Segment Open
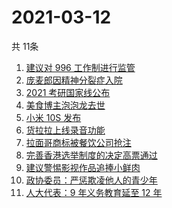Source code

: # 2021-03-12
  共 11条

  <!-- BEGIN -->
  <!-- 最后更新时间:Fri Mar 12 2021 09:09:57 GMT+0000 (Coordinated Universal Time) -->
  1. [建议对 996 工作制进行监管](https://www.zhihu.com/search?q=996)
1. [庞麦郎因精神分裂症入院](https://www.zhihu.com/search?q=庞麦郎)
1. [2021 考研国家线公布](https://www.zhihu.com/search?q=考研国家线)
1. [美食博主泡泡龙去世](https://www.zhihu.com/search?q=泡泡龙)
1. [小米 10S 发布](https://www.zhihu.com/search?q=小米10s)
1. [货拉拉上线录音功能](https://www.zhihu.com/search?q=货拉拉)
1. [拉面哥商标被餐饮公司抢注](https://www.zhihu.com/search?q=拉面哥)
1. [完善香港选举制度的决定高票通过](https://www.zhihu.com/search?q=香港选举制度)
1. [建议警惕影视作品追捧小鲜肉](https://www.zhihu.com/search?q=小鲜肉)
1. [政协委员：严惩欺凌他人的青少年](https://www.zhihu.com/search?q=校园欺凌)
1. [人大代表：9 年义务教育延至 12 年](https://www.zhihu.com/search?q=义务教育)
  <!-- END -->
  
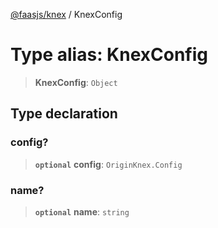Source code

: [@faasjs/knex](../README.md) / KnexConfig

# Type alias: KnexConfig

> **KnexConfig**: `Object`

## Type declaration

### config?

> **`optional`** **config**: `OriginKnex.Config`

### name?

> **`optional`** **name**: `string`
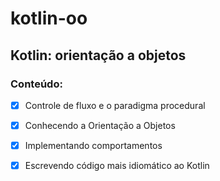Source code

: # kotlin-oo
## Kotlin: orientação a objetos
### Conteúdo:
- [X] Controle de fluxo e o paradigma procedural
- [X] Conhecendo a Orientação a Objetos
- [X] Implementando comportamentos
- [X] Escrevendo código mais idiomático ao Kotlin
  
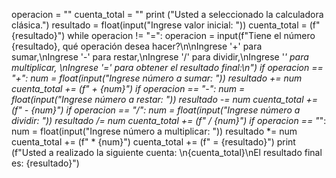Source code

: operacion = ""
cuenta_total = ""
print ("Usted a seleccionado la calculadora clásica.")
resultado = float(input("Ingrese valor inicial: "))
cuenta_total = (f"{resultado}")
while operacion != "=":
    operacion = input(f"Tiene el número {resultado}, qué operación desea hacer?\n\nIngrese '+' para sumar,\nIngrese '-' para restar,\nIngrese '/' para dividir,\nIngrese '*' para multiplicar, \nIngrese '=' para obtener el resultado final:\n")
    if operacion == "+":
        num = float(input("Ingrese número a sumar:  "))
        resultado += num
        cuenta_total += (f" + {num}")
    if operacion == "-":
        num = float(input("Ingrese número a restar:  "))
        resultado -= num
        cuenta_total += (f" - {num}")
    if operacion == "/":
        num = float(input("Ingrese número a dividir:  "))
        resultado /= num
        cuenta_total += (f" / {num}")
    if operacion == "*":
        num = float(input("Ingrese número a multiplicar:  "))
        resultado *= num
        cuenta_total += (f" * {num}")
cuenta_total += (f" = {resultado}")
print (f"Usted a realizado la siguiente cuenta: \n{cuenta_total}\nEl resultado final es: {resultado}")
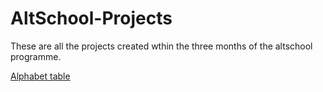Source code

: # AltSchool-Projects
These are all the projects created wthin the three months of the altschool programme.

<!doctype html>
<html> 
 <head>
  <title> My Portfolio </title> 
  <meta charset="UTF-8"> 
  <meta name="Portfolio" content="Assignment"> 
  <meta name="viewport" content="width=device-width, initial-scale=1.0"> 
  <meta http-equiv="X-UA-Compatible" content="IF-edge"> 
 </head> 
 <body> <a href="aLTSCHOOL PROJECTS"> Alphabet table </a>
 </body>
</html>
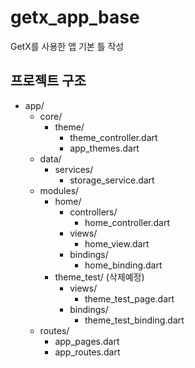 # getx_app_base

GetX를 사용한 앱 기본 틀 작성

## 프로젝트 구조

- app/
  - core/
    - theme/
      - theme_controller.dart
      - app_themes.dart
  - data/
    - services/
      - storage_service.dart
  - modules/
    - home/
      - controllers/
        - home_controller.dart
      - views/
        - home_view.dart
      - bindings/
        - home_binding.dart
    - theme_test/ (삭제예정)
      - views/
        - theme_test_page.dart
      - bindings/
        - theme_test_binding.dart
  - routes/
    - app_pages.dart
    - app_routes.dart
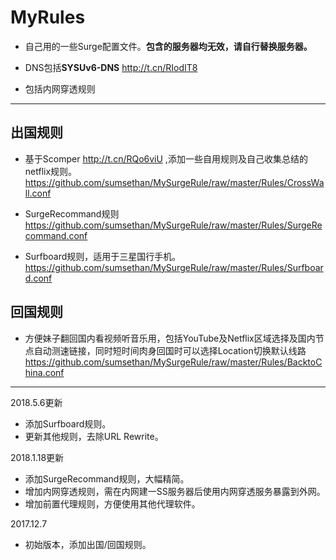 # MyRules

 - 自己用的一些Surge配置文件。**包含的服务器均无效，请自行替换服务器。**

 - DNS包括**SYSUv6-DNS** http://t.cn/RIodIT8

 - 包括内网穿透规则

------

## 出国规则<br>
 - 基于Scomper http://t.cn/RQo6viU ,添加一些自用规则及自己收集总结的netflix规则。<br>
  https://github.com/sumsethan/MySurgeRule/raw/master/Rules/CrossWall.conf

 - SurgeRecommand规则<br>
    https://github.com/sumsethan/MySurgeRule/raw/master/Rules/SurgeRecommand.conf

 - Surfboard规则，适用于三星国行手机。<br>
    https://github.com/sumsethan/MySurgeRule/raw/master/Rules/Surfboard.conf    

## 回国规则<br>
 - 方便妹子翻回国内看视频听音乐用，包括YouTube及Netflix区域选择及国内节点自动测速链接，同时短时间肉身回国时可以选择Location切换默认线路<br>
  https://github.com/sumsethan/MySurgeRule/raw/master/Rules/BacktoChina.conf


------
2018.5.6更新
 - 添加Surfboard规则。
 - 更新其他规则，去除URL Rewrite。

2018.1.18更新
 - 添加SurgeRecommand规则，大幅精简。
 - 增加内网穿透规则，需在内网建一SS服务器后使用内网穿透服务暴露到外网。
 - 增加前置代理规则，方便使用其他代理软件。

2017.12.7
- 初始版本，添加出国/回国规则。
Segment Closed
WHAT THE TASK REQUIRES:
Word for word, copy every line of the data, excluding any pictures.

FINISHED TASK:
Source code

: # 2021-03-12
  共 11条

  <!-- BEGIN -->
  <!-- 最后更新时间:Fri Mar 12 2021 09:09:57 GMT+0000 (Coordinated Universal Time) -->
  1. [建议对 996 工作制进行监管](https://www.zhihu.com/search?q=996)
1. [庞麦郎因精神分裂症入院](https://www.zhihu.com/search?q=庞麦郎)
1. [2021 考研国家线公布](https://www.zhihu.com/search?q=考研国家线)
1. [美食博主泡泡龙去世](https://www.zhihu.com/search?q=泡泡龙)
1. [小米 10S 发布](https://www.zhihu.com/search?q=小米10s)
1. [货拉拉上线录音功能](https://www.zhihu.com/search?q=货拉拉)
1. [拉面哥商标被餐饮公司抢注](https://www.zhihu.com/search?q=拉面哥)
1. [完善香港选举制度的决定高票通过](https://www.zhihu.com/search?q=香港选举制度)
1. [建议警惕影视作品追捧小鲜肉](https://www.zhihu.com/search?q=小鲜肉)
1. [政协委员：严惩欺凌他人的青少年](https://www.zhihu.com/search?q=校园欺凌)
1. [人大代表：9 年义务教育延至 12 年](https://www.zhihu.com/search?q=义务教育)
  <!-- END -->
  
Source code

: [@faasjs/knex](../README.md) / KnexConfig

# Type alias: KnexConfig

> **KnexConfig**: `Object`

## Type declaration

### config?

> **`optional`** **config**: `OriginKnex.Config`

### name?

> **`optional`** **name**: `string`
Source code

: # kotlin-oo
## Kotlin: orientação a objetos
### Conteúdo:
- [X] Controle de fluxo e o paradigma procedural
- [X] Conhecendo a Orientação a Objetos
- [X] Implementando comportamentos
- [X] Escrevendo código mais idiomático ao Kotlin
  
Source code

: operacion = ""
cuenta_total = ""
print ("Usted a seleccionado la calculadora clásica.")
resultado = float(input("Ingrese valor inicial: "))
cuenta_total = (f"{resultado}")
while operacion != "=":
    operacion = input(f"Tiene el número {resultado}, qué operación desea hacer?\n\nIngrese '+' para sumar,\nIngrese '-' para restar,\nIngrese '/' para dividir,\nIngrese '*' para multiplicar, \nIngrese '=' para obtener el resultado final:\n")
    if operacion == "+":
        num = float(input("Ingrese número a sumar:  "))
        resultado += num
        cuenta_total += (f" + {num}")
    if operacion == "-":
        num = float(input("Ingrese número a restar:  "))
        resultado -= num
        cuenta_total += (f" - {num}")
    if operacion == "/":
        num = float(input("Ingrese número a dividir:  "))
        resultado /= num
        cuenta_total += (f" / {num}")
    if operacion == "*":
        num = float(input("Ingrese número a multiplicar:  "))
        resultado *= num
        cuenta_total += (f" * {num}")
cuenta_total += (f" = {resultado}")
print (f"Usted a realizado la siguiente cuenta: \n{cuenta_total}\nEl resultado final es: {resultado}")
Source code

: # AltSchool-Projects
These are all the projects created wthin the three months of the altschool programme.

<!doctype html>
<html> 
 <head>
  <title> My Portfolio </title> 
  <meta charset="UTF-8"> 
  <meta name="Portfolio" content="Assignment"> 
  <meta name="viewport" content="width=device-width, initial-scale=1.0"> 
  <meta http-equiv="X-UA-Compatible" content="IF-edge"> 
 </head> 
 <body> <a href="aLTSCHOOL PROJECTS"> Alphabet table </a>
 </body>
</html>
 # getx_app_base

GetX를 사용한 앱 기본 틀 작성

## 프로젝트 구조

- app/
  - core/
    - theme/
      - theme_controller.dart
      - app_themes.dart
  - data/
    - services/
      - storage_service.dart
  - modules/
    - home/
      - controllers/
        - home_controller.dart
      - views/
        - home_view.dart
      - bindings/
        - home_binding.dart
    - theme_test/ (삭제예정)
      - views/
        - theme_test_page.dart
      - bindings/
        - theme_test_binding.dart
  - routes/
    - app_pages.dart
    - app_routes.dart
 # MyRules

 - 自己用的一些Surge配置文件。**包含的服务器均无效，请自行替换服务器。**

 - DNS包括**SYSUv6-DNS** http://t.cn/RIodIT8

 - 包括内网穿透规则

------

## 出国规则<br>
 - 基于Scomper http://t.cn/RQo6viU ,添加一些自用规则及自己收集总结的netflix规则。<br>
  https://github.com/sumsethan/MySurgeRule/raw/master/Rules/CrossWall.conf

 - SurgeRecommand规则<br>
    https://github.com/sumsethan/MySurgeRule/raw/master/Rules/SurgeRecommand.conf

 - Surfboard规则，适用于三星国行手机。<br>
    https://github.com/sumsethan/MySurgeRule/raw/master/Rules/Surfboard.conf    

## 回国规则<br>
 - 方便妹子翻回国内看视频听音乐用，包括YouTube及Netflix区域选择及国内节点自动测速链接，同时短时间肉身回国时可以选择Location切换默认线路<br>
  https://github.com/sumsethan/MySurgeRule/raw/master/Rules/BacktoChina.conf


------
2018.5.6更新
 - 添加Surfboard规则。
 - 更新其他规则，去除URL Rewrite。

2018.1.18更新
 - 添加SurgeRecommand规则，大幅精简。
 - 增加内网穿透规则，需在内网建一SS服务器后使用内网穿透服务暴露到外网。
 - 增加前置代理规则，方便使用其他代理软件。

2017.12.7
- 初始版本，添加出国/回国规则。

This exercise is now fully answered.